Chambliss’ plan specifies that the Joint Transportation Committee will meet four times per year at the Statehouse, and mandates that members will be automatically removed if they miss two meetings in a calendar year. Senate Bill 2 also requires that ALDOT use objective criteria in prioritizing what road projects will be paved next and that the criteria be made available to the public. Further, SB2 specifies that the Statewide Transportation Improvement Program (STIP), ALDOT’s long-range plan of road and bridge projects in Alabama, be publicly available on ALDOT’s website, along with any updates of the STIP plan.
Twenty members of the Alabama House and six Senators voted against the legislation.
Not everyone is celebrating today.
Ralph Long, Chairman of Stop the Alabama Gas Tax PAC said in a statement, “The events of the past week are a crying shame. Reflective of a widening chasm between Montgomery politicians and the hardworking people of this state. This will be a vote that the pocketbooks of voters will remind them of year after year.”
“We will redouble our efforts and work to oust the traitors and work to elect Real Republicans in 2022,” Long added.

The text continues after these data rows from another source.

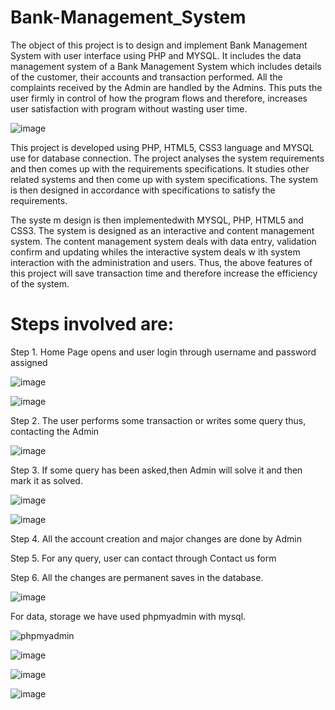 # Bank-Management_System

The object of this project is to design and implement Bank Management System with user interface using PHP and MYSQL.
It includes the data management system of a Bank Management System which includes details of the customer, their accounts and transaction performed. All the complaints received by the Admin are handled by the Admins. This puts the user firmly in control of how the program flows and therefore, increases user satisfaction with program without wasting user time.

![image](https://user-images.githubusercontent.com/88525549/188429622-155a10f8-2af4-4968-97a9-d84ff7326803.png)

This project is developed using PHP, HTML5, CSS3 language and MYSQL use for database connection. The project analyses the
system requirements and then comes up with the requirements specifications. It studies other related systems and then come up with system specifications. The system is then designed in accordance with specifications to satisfy the requirements. 

The syste m design is then implementedwith MYSQL, PHP, HTML5 and CSS3. The system is designed as an interactive and content management system. The content management system deals with data entry, validation confirm and updating whiles the interactive system deals w ith system interaction with the administration and users. Thus, the above features of this project will save transaction time and therefore increase the efficiency of the system.

# Steps involved are:

Step 1. Home Page opens and user login through username and password assigned

![image](https://user-images.githubusercontent.com/88525549/188429937-a08aab73-26df-45a4-9f09-2f36f25c57f4.png)

![image](https://user-images.githubusercontent.com/88525549/188429950-c961170f-21b9-4b3b-aa77-890fa3da27be.png)

Step 2. The user performs some transaction or writes some query thus, contacting the Admin

![image](https://user-images.githubusercontent.com/88525549/188429971-49857715-bfc5-42f7-8f3f-8d2e106d4490.png)

Step 3. If some query has been asked,then Admin will solve it and then mark it as solved.

![image](https://user-images.githubusercontent.com/88525549/188430969-5829777e-954e-4b48-87c8-0ebcdd8a76f1.png)

![image](https://user-images.githubusercontent.com/88525549/188430259-83dbbd7f-751c-4ae6-bba5-8b9706667868.png)

Step 4. All the account creation and major changes are done by Admin

Step 5. For any query, user can contact through Contact us form

Step 6. All the changes are permanent saves in the database.

![image](https://user-images.githubusercontent.com/88525549/188430363-07e371fe-2d37-4a6b-b30c-f935b33c3e37.png)

For data, storage we have used phpmyadmin with mysql.

![phpmyadmin](https://user-images.githubusercontent.com/88525549/188430909-7c182cbc-c56f-4236-b5e4-ad36658dd5fe.png)

![image](https://user-images.githubusercontent.com/88525549/188431020-a88f1d0c-55f6-41b2-a1d4-fbb471657f83.png)

![image](https://user-images.githubusercontent.com/88525549/188431052-237fb6c5-e04a-4b55-9c5a-8bbbc0bf1787.png)

![image](https://user-images.githubusercontent.com/88525549/188431143-08ebd3a2-1348-4086-a92c-a0c57bc5c3db.png)

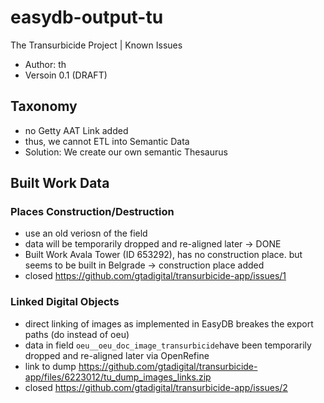 # easydb-output-tu
The Transurbicide Project | Known Issues
- Author: th
- Versoin 0.1 (DRAFT)




## Taxonomy
- no Getty AAT Link added
- thus, we cannot ETL into Semantic Data
- Solution: We create our own semantic Thesaurus

## Built Work Data
### Places Construction/Destruction 
- use an old veriosn of the field
- data will be temporarily dropped and re-aligned later -> DONE
- Built Work Avala Tower (ID 653292), has no construction place. but seems to be built in Belgrade -> construction place added
- closed https://github.com/gtadigital/transurbicide-app/issues/1

### Linked Digital Objects
- direct linking of images as implemented in EasyDB breakes the export paths (do instead of oeu)
- data in field `oeu__oeu_doc_image_transurbicide`have been temporarily dropped and re-aligned later via OpenRefine 
- link to dump https://github.com/gtadigital/transurbicide-app/files/6223012/tu_dump_images_links.zip
- closed https://github.com/gtadigital/transurbicide-app/issues/2

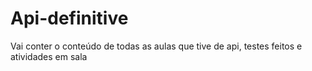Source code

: # Api-definitive
 Vai conter o conteúdo de todas as aulas que tive de api, testes feitos e atividades em sala
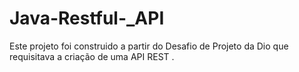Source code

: # Java-Restful-_API
Este projeto foi construido a partir do Desafio de Projeto da Dio que requisitava a criação de uma API REST .
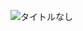 ![タイトルなし](https://user-images.githubusercontent.com/93502005/219382935-22b3dae2-e117-43cb-9d35-990026116a83.png)

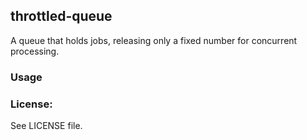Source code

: ## throttled-queue
A queue that holds jobs, releasing only a fixed number for concurrent processing.

### Usage


### License: 
See LICENSE file.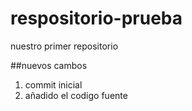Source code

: # respositorio-prueba
nuestro primer repositorio

##nuevos cambos

1. commit inicial
2. añadido el codigo fuente
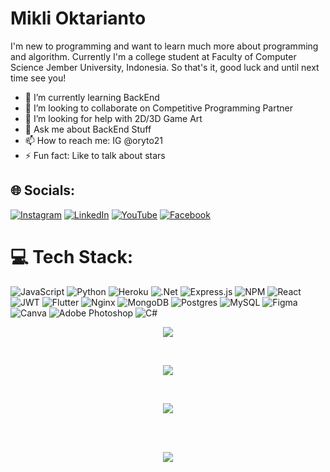# Mikli Oktarianto

I'm new to programming and want to learn much more about programming and algorithm. Currently I'm a college student at Faculty of Computer Science Jember University, Indonesia. So that's it, good luck and until next time see you!

- 🌱 I’m currently learning BackEnd
- 👯 I’m looking to collaborate on Competitive Programming Partner
- 🤔 I’m looking for help with 2D/3D Game Art
- 💬 Ask me about BackEnd Stuff
- 📫 How to reach me: IG @oryto21
- ⚡ Fun fact: Like to talk about stars


## 🌐 Socials:
[![Instagram](https://img.shields.io/badge/Instagram-%23E4405F.svg?logo=Instagram&logoColor=white)](https://instagram.com/oryto21) [![LinkedIn](https://img.shields.io/badge/LinkedIn-%230077B5.svg?logo=linkedin&logoColor=white)](https://linkedin.com/in/Mikli-Oktarianto) [![YouTube](https://img.shields.io/badge/YouTube-%23FF0000.svg?logo=YouTube&logoColor=white)](https://youtube.com/c/orytoeverytime) [![Facebook](https://img.shields.io/badge/Facebook-%234267B2.svg?logo=Facebook&logoColor=white)](https:https://www.facebook.com/profile.php?id=100006955035155)

# 💻 Tech Stack:
![JavaScript](https://img.shields.io/badge/javascript-%23323330.svg?style=for-the-badge&logo=javascript&logoColor=%23F7DF1E) ![Python](https://img.shields.io/badge/python-3670A0?style=for-the-badge&logo=python&logoColor=ffdd54) ![Heroku](https://img.shields.io/badge/heroku-%23430098.svg?style=for-the-badge&logo=heroku&logoColor=white) ![.Net](https://img.shields.io/badge/.NET-5C2D91?style=for-the-badge&logo=.net&logoColor=white) ![Express.js](https://img.shields.io/badge/express.js-%23404d59.svg?style=for-the-badge&logo=express&logoColor=%2361DAFB) ![NPM](https://img.shields.io/badge/NPM-%23000000.svg?style=for-the-badge&logo=npm&logoColor=white) ![React](https://img.shields.io/badge/react-%2320232a.svg?style=for-the-badge&logo=react&logoColor=%2361DAFB) ![JWT](https://img.shields.io/badge/JWT-black?style=for-the-badge&logo=JSON%20web%20tokens) ![Flutter](https://img.shields.io/badge/Flutter-%2302569B.svg?style=for-the-badge&logo=Flutter&logoColor=white) ![Nginx](https://img.shields.io/badge/nginx-%23009639.svg?style=for-the-badge&logo=nginx&logoColor=white) ![MongoDB](https://img.shields.io/badge/MongoDB-%234ea94b.svg?style=for-the-badge&logo=mongodb&logoColor=white) ![Postgres](https://img.shields.io/badge/postgres-%23316192.svg?style=for-the-badge&logo=postgresql&logoColor=white) ![MySQL](https://img.shields.io/badge/mysql-%2300f.svg?style=for-the-badge&logo=mysql&logoColor=white) 	![Figma](https://img.shields.io/badge/figma-%23F24E1E.svg?style=for-the-badge&logo=figma&logoColor=white) ![Canva](https://img.shields.io/badge/Canva-%2300C4CC.svg?style=for-the-badge&logo=Canva&logoColor=white) ![Adobe Photoshop](https://img.shields.io/badge/adobephotoshop-%2331A8FF.svg?style=for-the-badge&logo=adobephotoshop&logoColor=white) ![C#](https://img.shields.io/badge/c%23-%23239120.svg?style=for-the-badge&logo=c-sharp&logoColor=white)
<br/>
<p align="center"> <img src="https://github-readme-stats.vercel.app/api?username=rianto21&theme=vue-dark&hide_border=false&include_all_commits=true&count_private=false"></p><br/>
<p align="center"> <img src="https://github-readme-streak-stats.herokuapp.com/?user=rianto21&theme=vue-dark&hide_border=false"></p><br/>
<p align="center"> <img src="https://github-readme-stats.vercel.app/api/top-langs/?username=rianto21&theme=vue-dark&hide_border=false&include_all_commits=true&count_private=true&layout=compact"></p>
<br/><br/>
<p align="center"><img src="https://quotes-github-readme.vercel.app/api?type=horizontal&theme=tokyonight"></p>

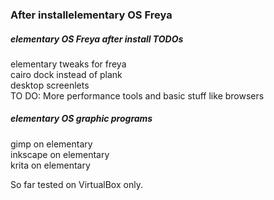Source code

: ### After installelementary OS Freya


##### elementary OS Freya after install TODOs   
elementary tweaks for freya  
cairo dock instead of plank  
desktop screenlets  
TO DO: More performance tools and basic stuff like browsers  
  
##### elementary OS graphic programs 
gimp on elementary  
inkscape on elementary  
krita on elementary  


So far tested on VirtualBox only.  

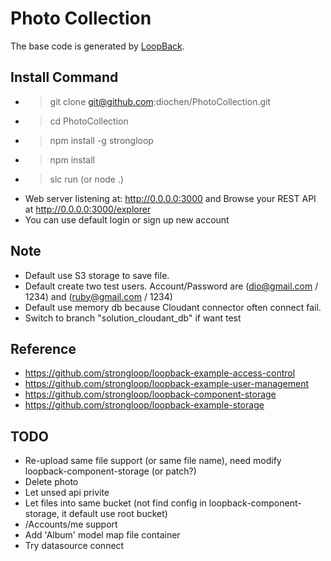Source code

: # Photo Collection

The base code is generated by [LoopBack](http://loopback.io).

Install Command
----
- > git clone git@github.com:diochen/PhotoCollection.git
- > cd PhotoCollection
- > npm install -g strongloop
- > npm install
- > slc run (or node .)
- Web server listening at: http://0.0.0.0:3000  and  Browse your REST API at http://0.0.0.0:3000/explorer
- You can use default login or sign up new account

Note
----
- Default use S3 storage to save file.
- Default create two test users. Account/Password are (dio@gmail.com / 1234) and (ruby@gmail.com / 1234)
- Default use memory db because Cloudant connector often connect fail.
- Switch to branch "solution_cloudant_db" if want test

Reference
----
- https://github.com/strongloop/loopback-example-access-control
- https://github.com/strongloop/loopback-example-user-management
- https://github.com/strongloop/loopback-component-storage
- https://github.com/strongloop/loopback-example-storage

TODO
----
- Re-upload same file support (or same file name), need modify loopback-component-storage (or patch?)
- Delete photo
- Let unsed api privite
- Let files into same bucket (not find config in loopback-component-storage, it default use root bucket)
- /Accounts/me support
- Add 'Album' model map file container
- Try datasource connect
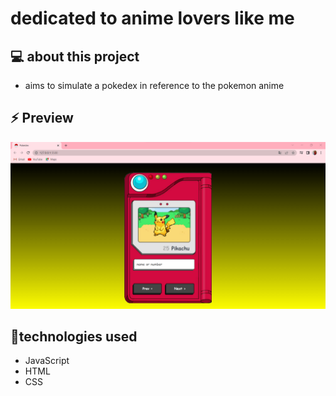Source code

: # dedicated to anime lovers like me

## 💻 about this project
- aims to simulate a pokedex in reference to the pokemon anime

## ⚡ Preview
![Preview](assets/Captura%20de%20tela%202023-02-03%20154148.png)

## 🚀technologies used
- JavaScript
- HTML
- CSS
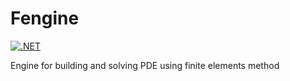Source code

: # Fengine

[![.NET](https://github.com/boorlakov/Fengine/actions/workflows/dotnet.yml/badge.svg?branch=DependencyInjection)](https://github.com/boorlakov/Fengine/actions/workflows/dotnet.yml)

Engine for building and solving PDE using finite elements method
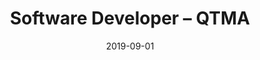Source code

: ---
title: Software Developer – QTMA
eventType: org
date: 2019-09-01
image: studii
thumbnail: qtma
blurb: Software developer in an eight-person product team within a tech incubator at Queen’s University. Built a user interface using React.js for Studii, a collaborative studying web application for students.
tags: [react, django, mongo]
---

The Business Council of Alabama (BCA) championed the legislation.
BCA President and CEO Katie Boyd Britt commented following Governor Kay Ivey signing the Rebuild Alabama Act.
“Today is a terrific day for the state of Alabama,” said BCA President and CEO Katie Boyd Britt. “Because of Governor Kay Ivey’s unwavering support, bill sponsors Rep. Bill Poole and Sen. Clyde Chambliss, and the bipartisan effort led by Senate President Pro Tem Del Marsh, Senate Majority Leader Greg Reed, Senate Minority Leader Bobby Singleton, House Speaker Mac McCutcheon, House Majority Leader Nathaniel Ledbetter, and House Minority Leader Anthony Daniels the Rebuild Alabama plan is now law.”
“During this Special Session, the Alabama Legislature recognized that passing the Rebuild Alabama plan was simply the right thing to do for the future of our state,” Britt added. “Anyone who drives the roads of Alabama – whether on urban Interstates or rural, two-lane highways – knows the state is currently unable to maintain, improve, and construct a transportation system that adequately meets the needs of its citizens and the industries that are located here. But no longer. This plan provides unprecedented accountability and oversight of revenues for transportation and will ensure all money raised by the plan goes only to transportation projects. Alabama has been idling while our surrounding states have passed us by and provided funding for their roads and bridges. It’s hard to convince others to invest in Alabama if we aren’t first willing to invest in ourselves. Thanks to this legislation, we are showing the world that Alabama is open for business and will remain competitive in recruiting jobs and industry to our state.”
Motorists will pay an additional ten cents per gallon phased in over three years. Owners of hybrids automobiles will pay a fee of $100 per year and owners of fully electric vehicles will pay a $200 per year fee. The money will be used for road and bridge work and to dredge the Port of Mobile to accommodate more shipping.
“The quality of our infrastructure system affects everyone, every single day. From our safety to jobs and prosperity, we know that the road to our future must be paved, and now it will be,” Britt concluded.